Higher education is tertiary education leading to the award of an academic degree. Higher education, also called post-secondary education, third-level or tertiary education, is an optional final stage of formal learning that occurs after completion of secondary education. It represents levels 5, 6, 7, and 8 of the 2011 version of the International Standard Classification of Education structure. Tertiary education at a non-degree level is sometimes referred to as further education or continuing education as distinct from higher education.
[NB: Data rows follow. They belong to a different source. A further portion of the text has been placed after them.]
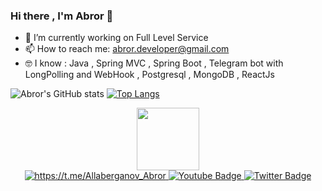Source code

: ### Hi there , I'm Abror 👋

<!--
**AbrorbekAllaberganov/AbrorbekAllaberganov** is a ✨ _special_ ✨ repository because its `README.md` (this file) appears on your GitHub profile.

Here are some ideas to get you started:
-->
- 🔭 I’m currently working on Full Level Service
- 📫 How to reach me:  abror.developer@gmail.com
- 🤓 I know : Java , Spring MVC , Spring Boot , Telegram bot with LongPolling and WebHook , Postgresql , MongoDB , ReactJs

![Abror's GitHub stats](https://github-readme-stats.vercel.app/api?username=AbrorbekAllaberganov&show_icons=true&theme=shades-of-purple)
[![Top Langs](https://github-readme-stats.vercel.app/api/top-langs/?username=AbrorbekAllaberganov&layout=compact)](https://github.com/anuraghazra/github-readme-stats)
<div id="header" align="center">
  <img src="https://media.giphy.com/media/M9gbBd9nbDrOTu1Mqx/giphy.gif" width="100"/>
  
<div id="badges">
  <a href="https://t.me/Allaberganov_Abror">
    <img src="https://img.shields.io/badge/Telegram-blue?style=for-the-badge&logo=telegram&logoColor=white" alt="https://t.me/Allaberganov_Abror"/>
  </a>
  <a href="your-youtube-URL">
    <img src="https://img.shields.io/badge/YouTube-red?style=for-the-badge&logo=youtube&logoColor=white" alt="Youtube Badge"/>
  </a>
  <a href="your-twitter-URL">
    <img src="https://img.shields.io/badge/Twitter-blue?style=for-the-badge&logo=twitter&logoColor=white" alt="Twitter Badge"/>
  </a>
</div>
</div>
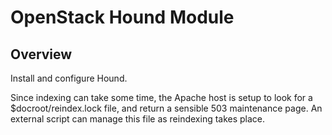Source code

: # OpenStack Hound Module

## Overview

Install and configure Hound.

Since indexing can take some time, the Apache host is setup to look
for a $docroot/reindex.lock file, and return a sensible 503
maintenance page.  An external script can manage this file as
reindexing takes place.

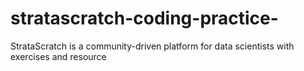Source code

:# stratascratch-coding-practice-
StrataScratch is a community-driven platform for data scientists with exercises and resource
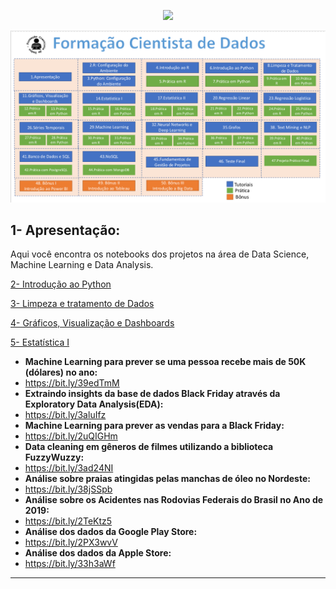 <p align="center"><img src="http://img.shields.io/static/v1?label=STATUS&message=EM%20DESENVOLVIMENTO&color=GREEN&style=for-the-badge"/></p>

<img src="Sem%20t%C3%ADtulo.png" alt="Formação Cientista de Dados">


## 1- Apresentação:
Aqui você encontra os notebooks dos projetos na área de Data Science, Machine Learning e Data Analysis.

[2- Introdução ao Python](url)

[3- Limpeza e tratamento de Dados](url)

[4- Gráficos, Visualização e Dashboards](url)

[5- Estatística I](url) 


* **Machine Learning para prever se uma pessoa recebe mais de 50K (dólares) no ano:**
*   https://bit.ly/39edTmM
* **Extraindo insights da base de dados Black Friday através da Exploratory Data Analysis(EDA):**
*   https://bit.ly/3aluIfz
* **Machine Learning para prever as vendas para a Black Friday:**
*   https://bit.ly/2uQIGHm
* **Data cleaning em gêneros de filmes utilizando a biblioteca FuzzyWuzzy:**
*   https://bit.ly/3ad24NI
* **Análise sobre praias atingidas pelas manchas de óleo no Nordeste:**
*   https://bit.ly/38jSSpb
* **Análise sobre os Acidentes nas Rodovias Federais do Brasil no Ano de 2019:**
*   https://bit.ly/2TeKtz5
* **Análise dos dados da Google Play Store:**
*   https://bit.ly/2PX3wvV
* **Análise dos dados da Apple Store:**
*   https://bit.ly/33h3aWf
---
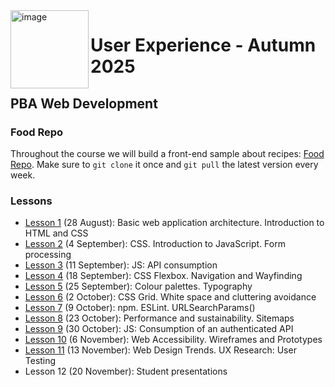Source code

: <img width="125" height="125" alt="image" src="https://github.com/user-attachments/assets/27c75f61-2aab-43f3-b2b7-87c0d1a86e66" align="left" style="z-index: 999;" />

# User Experience - Autumn 2025
## PBA Web Development

### Food Repo
Throughout the course we will build a front-end sample about recipes: [Food Repo](https://github.com/arturomorarioja/js_food_repo_ux_e25).
Make sure to `git clone` it once and `git pull` the latest version every week.

### Lessons

- [Lesson 1](https://github.com/arturomorarioja-kea/WD_UX_E25/blob/main/Lesson01/README.md) (28 August): Basic web application architecture. Introduction to HTML and CSS
- [Lesson 2](https://github.com/arturomorarioja-kea/WD_UX_E25/blob/main/Lesson02/README.md) (4 September): CSS. Introduction to JavaScript. Form processing
- [Lesson 3](https://github.com/arturomorarioja-kea/WD_UX_E25/blob/main/Lesson03/README.md) (11 September): JS: API consumption
- [Lesson 4](https://github.com/arturomorarioja-kea/WD_UX_E25/blob/main/Lesson04/README.md) (18 September): CSS Flexbox. Navigation and Wayfinding
- [Lesson 5](https://github.com/arturomorarioja-kea/WD_UX_E25/blob/main/Lesson05/README.md) (25 September): Colour palettes. Typography
- [Lesson 6](https://github.com/arturomorarioja-kea/WD_UX_E25/blob/main/Lesson06/README.md) (2 October): CSS Grid. White space and cluttering avoidance
- [Lesson 7](https://github.com/arturomorarioja-kea/WD_UX_E25/blob/main/Lesson07/README.md) (9 October): npm. ESLint. URLSearchParams()
- [Lesson 8](https://github.com/arturomorarioja-kea/WD_UX_E25/blob/main/Lesson08/README.md) (23 October): Performance and sustainability. Sitemaps
- [Lesson 9](https://github.com/arturomorarioja-kea/WD_UX_E25/blob/main/Lesson09/README.md) (30 October): JS: Consumption of an authenticated API
- [Lesson 10](https://github.com/arturomorarioja-kea/WD_UX_E25/edit/main/Lesson10/README.md) (6 November): Web Accessibility. Wireframes and Prototypes
- [Lesson 11](https://github.com/arturomorarioja-kea/WD_UX_E25/blob/main/Lesson11/README.md) (13 November): Web Design Trends. UX Research: User Testing
- Lesson 12 (20 November): Student presentations

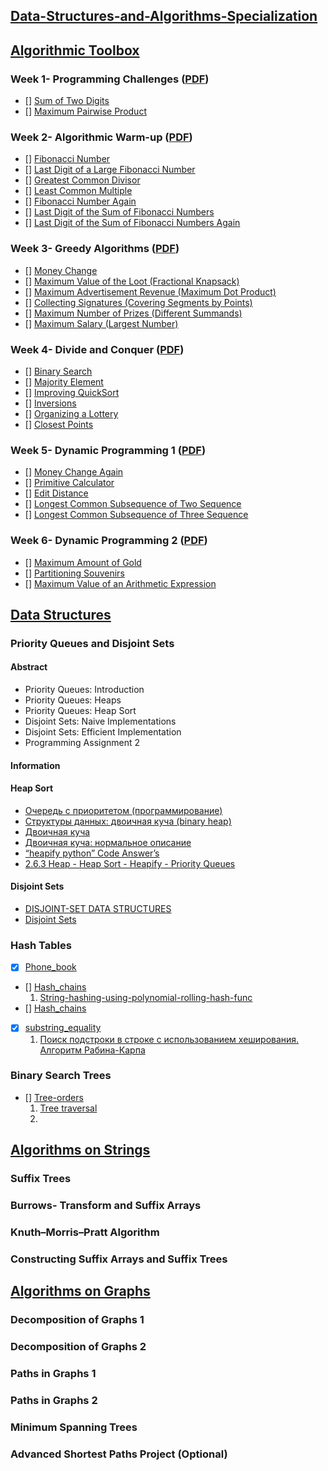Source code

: ## [Data-Structures-and-Algorithms-Specialization](https://www.coursera.org/specializations/data-structures-algorithms)
## [Algorithmic Toolbox](https://www.coursera.org/learn/algorithmic-toolbox)
### Week 1- Programming Challenges ([PDF](/week1_programming_challenges/week1_programming_challenges.pdf))
- [] [Sum of Two Digits](/week1_programming_challenges/1_sum_of_two_digits/APlusB.cpp)
- [] [Maximum Pairwise Product](/week1_programming_challenges/2_maximum_pairwise_product/max_pairwise_product_full.cpp)
### Week 2- Algorithmic Warm-up ([PDF](/week2_algorithmic_warmup/week2_algorithmic_warmup.pdf))
- [] [Fibonacci Number](/week2_algorithmic_warmup/1_fibonacci_number/fibonacci.cpp)
- [] [Last Digit of a Large Fibonacci Number](/week2_algorithmic_warmup/2_last_digit_of_fibonacci_number/fibonacci_last_digit.cpp)
- [] [Greatest Common Divisor](/week2_algorithmic_warmup/3_greatest_common_divisor/gcd.cpp)
- [] [Least Common Multiple](/week2_algorithmic_warmup/4_least_common_multiple/lcm.cpp)
- [] [Fibonacci Number Again](/week2_algorithmic_warmup/5_fibonacci_number_again/fibonacci_huge.cpp)
- [] [Last Digit of the Sum of Fibonacci Numbers](/week2_algorithmic_warmup/6_last_digit_of_the_sum_of_fibonacci_numbers/fibonacci_sum_last_digit.cpp)
- [] [Last Digit of the Sum of Fibonacci Numbers Again](/week2_algorithmic_warmup/7_last_digit_of_the_sum_of_fibonacci_numbers_again/fibonacci_partial_sum.cpp)
### Week 3- Greedy Algorithms ([PDF](/Assignments/week3_greedy_algorithms.pdf))
- [] [Money Change](/week3_greedy_algorithms/1_money_change/change.cpp)
- [] [Maximum Value of the Loot (Fractional Knapsack)](/week3_greedy_algorithms/2_maximum_value_of_the_loot/fractional_knapsack.cpp)
- [] [Maximum Advertisement Revenue (Maximum Dot Product)](/week3_greedy_algorithms3_maximum_advertisement_revenue/dot_product.cpp)
- [] [Collecting Signatures (Covering Segments by Points)](/week3_greedy_algorithms/4_collecting_signatures/covering_segments.cpp)
- [] [Maximum Number of Prizes (Different Summands)](/week3_greedy_algorithms/5_maximum_number_of_prizes/different_summands.cpp)
- [] [Maximum Salary (Largest Number)](/week3_greedy_algorithms/6_maximum_salary/largest_number.cpp)
### Week 4- Divide and Conquer ([PDF](/Assignments/week4_divide_and_conquer.pdf))
- [] [Binary Search](/week4_divide_and_conquer/1_binary_search/binary_search.cpp)
- [] [Majority Element](/week4_divide_and_conquer/2_majority_element/majority_element.cpp)
- [] [Improving QuickSort](/week4_divide_and_conquer/3_improving_quicksort/sorting.cpp)
- [] [Inversions](/week4_divide_and_conquer/4_number_of_inversions/inversions.cpp)
- [] [Organizing a Lottery](/week4_divide_and_conquer/5_organizing_a_lottery/points_and_segments.cpp)
- [] [Closest Points](/week4_divide_and_conquer/6_closest_points/closest.cpp)
### Week 5- Dynamic Programming 1 ([PDF](/Assignments/week5_dynamic_programming1.pdf))
- [] [Money Change Again](/week5_dynamic_programming1/1_money_change_again)
- [] [Primitive Calculator](/week5_dynamic_programming1/2_primitive_calculator)
- [] [Edit Distance](/week5_dynamic_programming1/3_edit_distance)
- [] [Longest Common Subsequence of Two Sequence](/week5_dynamic_programming1/4_longest_common_subsequence_of_two_sequences)
- [] [Longest Common Subsequence of Three Sequence](/week5_dynamic_programming1/5_longest_common_subsequence_of_three_sequences)

### Week 6- Dynamic Programming 2 ([PDF](/Assignments/week6_dynamic_programming2.pdf))
- [] [Maximum Amount of Gold](/week6_dynamic_programming2/1_maximum_amount_of_gold/)
- [] [Partitioning Souvenirs](/week6_dynamic_programming2/2_partitioning_souvenirs)
- [] [Maximum Value of an Arithmetic Expression](/week6_dynamic_programming2/3_maximum_value_of_an_arithmetic_expression)
## [Data Structures](https://www.coursera.org/learn/data-structures)
### Priority Queues and Disjoint Sets
#### Abstract
- Priority Queues: Introduction
- Priority Queues: Heaps
- Priority Queues: Heap Sort
- Disjoint Sets: Naive Implementations
- Disjoint Sets: Efficient Implementation
- Programming Assignment 2
#### Information
#### Heap Sort
- [Очередь с приоритетом (программирование)](https://ru.wikipedia.org/wiki/%D0%9E%D1%87%D0%B5%D1%80%D0%B5%D0%B4%D1%8C_%D1%81_%D0%BF%D1%80%D0%B8%D0%BE%D1%80%D0%B8%D1%82%D0%B5%D1%82%D0%BE%D0%BC_(%D0%BF%D1%80%D0%BE%D0%B3%D1%80%D0%B0%D0%BC%D0%BC%D0%B8%D1%80%D0%BE%D0%B2%D0%B0%D0%BD%D0%B8%D0%B5))
- [Структуры данных: двоичная куча (binary heap)](https://m.habr.com/ru/post/112222/)
- [Двоичная куча](https://ru.m.wikipedia.org/wiki/%D0%94%D0%B2%D0%BE%D0%B8%D1%87%D0%BD%D0%B0%D1%8F_%D0%BA%D1%83%D1%87%D0%B0)
- [Двоичная куча: нормальное описание](https://neerc.ifmo.ru/wiki/index.php?title=%D0%94%D0%B2%D0%BE%D0%B8%D1%87%D0%BD%D0%B0%D1%8F_%D0%BA%D1%83%D1%87%D0%B0)
- [“heapify python” Code Answer’s](https://www.codegrepper.com/code-examples/python/heapify+python)
- [2.6.3 Heap - Heap Sort - Heapify - Priority Queues](https://www.youtube.com/watch?v=HqPJF2L5h9U&ab_channel=AbdulBari)
#### Disjoint Sets
- [DISJOINT-SET DATA STRUCTURES](https://www.topcoder.com/thrive/articles/Disjoint-set%20Data%20Structures)
- [Disjoint Sets](https://www.cs.usfca.edu/~galles/visualization/DisjointSets.html)
### Hash Tables
- [x] [Phone_book](Data_Structures/week3_hash_tables/1_phone_book/phone_book.py)
- [] [Hash_chains](Data_Structures/week3_hash_tables/2_hash_chains/hash_chains.py)
  1. [String-hashing-using-polynomial-rolling-hash-func](https://www.geeksforgeeks.org/string-hashing-using-polynomial-rolling-hash-func) 
- [] [Hash_chains](Data_Structures/week3_hash_tables/3_hash_substring/hash_substring.py)
- [x] [substring_equality](Data_Structures/week3_hash_tables/4_substring_equality/substring_equality.py)
  1. [Поиск подстроки в строке с использованием хеширования. Алгоритм Рабина-Карпа](https://neerc.ifmo.ru/wiki/index.php?title=%D0%9F%D0%BE%D0%B8%D1%81%D0%BA_%D0%BF%D0%BE%D0%B4%D1%81%D1%82%D1%80%D0%BE%D0%BA%D0%B8_%D0%B2_%D1%81%D1%82%D1%80%D0%BE%D0%BA%D0%B5_%D1%81_%D0%B8%D1%81%D0%BF%D0%BE%D0%BB%D1%8C%D0%B7%D0%BE%D0%B2%D0%B0%D0%BD%D0%B8%D0%B5%D0%BC_%D1%85%D0%B5%D1%88%D0%B8%D1%80%D0%BE%D0%B2%D0%B0%D0%BD%D0%B8%D1%8F._%D0%90%D0%BB%D0%B3%D0%BE%D1%80%D0%B8%D1%82%D0%BC_%D0%A0%D0%B0%D0%B1%D0%B8%D0%BD%D0%B0-%D0%9A%D0%B0%D1%80%D0%BF%D0%B0)
### Binary Search Trees
- [] [Tree-orders](Data_Structures/week4_binary_search_trees/1_tree_traversals/tree-orders.py)
  1. [Tree traversal](https://en.wikipedia.org/wiki/Tree_traversal)
  2. 

## [Algorithms on Strings](https://www.coursera.org/learn/algorithms-on-strings)
### Suffix Trees
### Burrows-  Transform and Suffix Arrays
### Knuth–Morris–Pratt Algorithm
### Constructing Suffix Arrays and Suffix Trees
## [Algorithms on Graphs](https://www.coursera.org/learn/algorithms-on-graphs)
### Decomposition of Graphs 1
### Decomposition of Graphs 2
### Paths in Graphs 1
### Paths in Graphs 2
### Minimum Spanning Trees
### Advanced Shortest Paths Project (Optional)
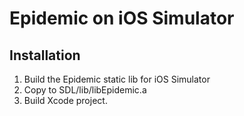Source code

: # Epidemic on iOS Simulator

## Installation

1. Build the Epidemic static lib for iOS Simulator
2. Copy to SDL/lib/libEpidemic.a
3. Build Xcode project.

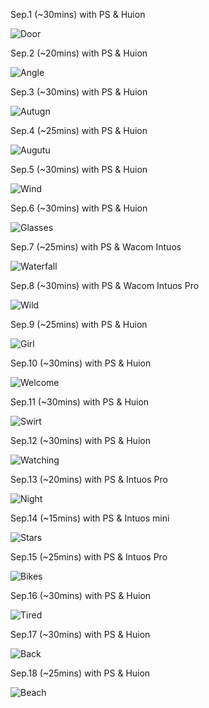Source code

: Sep.1 (~30mins) with PS & Huion

![Door](1.jpg)

Sep.2 (~20mins) with PS & Huion

![Angle](2.jpg)

Sep.3 (~30mins) with PS & Huion

![Autugn](3.jpg)

Sep.4 (~25mins) with PS & Huion

![Augutu](4.jpg)

Sep.5 (~30mins) with PS & Huion

![Wind](5.jpg)

Sep.6 (~30mins) with PS & Huion

![Glasses](6.jpg)

Sep.7 (~25mins) with PS & Wacom Intuos

![Waterfall](7.jpg)

Sep.8 (~30mins) with PS & Wacom Intuos Pro

![Wild](8.jpg)

Sep.9 (~25mins) with PS & Huion

![Girl](9.jpg)

Sep.10 (~30mins) with PS & Huion

![Welcome](10.jpg)

Sep.11 (~30mins) with PS & Huion

![Swirt](11.jpg)

Sep.12 (~30mins) with PS & Huion

![Watching](12.jpg)

Sep.13 (~20mins) with PS & Intuos Pro

![Night](13.jpg)

Sep.14 (~15mins) with PS & Intuos mini

![Stars](14.jpg)

Sep.15 (~25mins) with PS & Intuos Pro

![Bikes](15.jpg)

Sep.16 (~30mins) with PS & Huion

![Tired](16.jpg)

Sep.17 (~30mins) with PS & Huion

![Back](17.jpg)

Sep.18 (~25mins) with PS & Huion

![Beach](18.jpg)

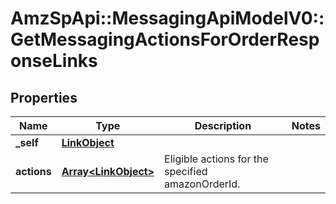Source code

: # AmzSpApi::MessagingApiModelV0::GetMessagingActionsForOrderResponseLinks

## Properties
Name | Type | Description | Notes
------------ | ------------- | ------------- | -------------
**_self** | [**LinkObject**](LinkObject.md) |  | 
**actions** | [**Array&lt;LinkObject&gt;**](LinkObject.md) | Eligible actions for the specified amazonOrderId. | 

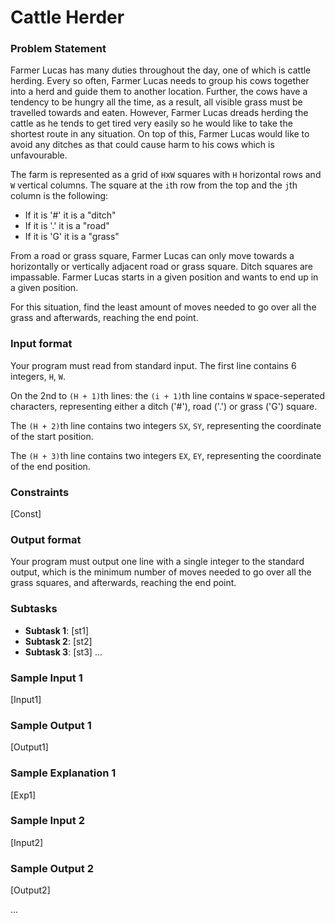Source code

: # Cattle Herder

### Problem Statement
Farmer Lucas has many duties throughout the day, one of which is cattle herding. Every so often, Farmer Lucas needs to group his cows together into a herd and guide them to another location. Further, the cows have a tendency to be hungry all the time, as a result, all visible grass must be travelled towards and eaten. However, Farmer Lucas dreads herding the cattle as he tends to get tired very easily so he would like to take the shortest route in any situation. On top of this, Farmer Lucas would like to avoid any ditches as that could cause harm to his cows which is unfavourable.

The farm is represented as a grid of `H`x`W` squares with `H` horizontal rows and `W` vertical columns. The square at the `i`th row from the top and the `j`th column is the following:
  * If it is '#' it is a "ditch"
  * If it is '.' it is a "road"
  * If it is 'G' it is a "grass"
  
From a road or grass square, Farmer Lucas can only move towards a horizontally or vertically adjacent road or grass square. Ditch squares are impassable. Farmer Lucas starts in a given position and wants to end up in a given position.

For this situation, find the least amount of moves needed to go over all the grass and afterwards, reaching the end point.

### Input format
Your program must read from standard input. The first line contains 6 integers, `H`, `W`.

On the 2nd to `(H + 1)`th lines: the `(i + 1)`th line contains `W` space-seperated characters, representing either a ditch ('#'), road ('.') or grass ('G') square. 

The `(H + 2)`th line contains two integers `SX`, `SY`, representing the coordinate of the start position.

The `(H + 3)`th line contains two integers `EX`, `EY`, representing the coordinate of the end position.


### Constraints
[Const]

### Output format
Your program must output one line with a single integer to the standard output, which is the minimum number of moves needed to go over all the grass squares, and afterwards, reaching the end point. 

### Subtasks
- **Subtask 1**: [st1]
- **Subtask 2**: [st2]
- **Subtask 3**: [st3]
...

### Sample Input 1
[Input1]

### Sample Output 1
[Output1]

### Sample Explanation 1
[Exp1]

### Sample Input 2
[Input2]

### Sample Output 2
[Output2]

...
The right of access to higher education
The right of access to higher education is mentioned in a number of international human rights instruments. The UN International Covenant on Economic, Social and Cultural Rights of 1966 declares, in Article 13, that "higher education shall be made equally accessible to all, on the basis of capacity, by every appropriate means, and in particular by the progressive introduction of free education". In Europe, Article 2 of the First Protocol to the European Convention on Human Rights, adopted in 1950, obliges all signatory parties to guarantee the right to education.

Definition
Higher education, also called post-secondary education, third-level or tertiary education, is an optional final stage of formal learning that occurs after completion of secondary education. This consists of Universities, Colleges and Polytechnics that offer formal degrees beyond high school or secondary school education.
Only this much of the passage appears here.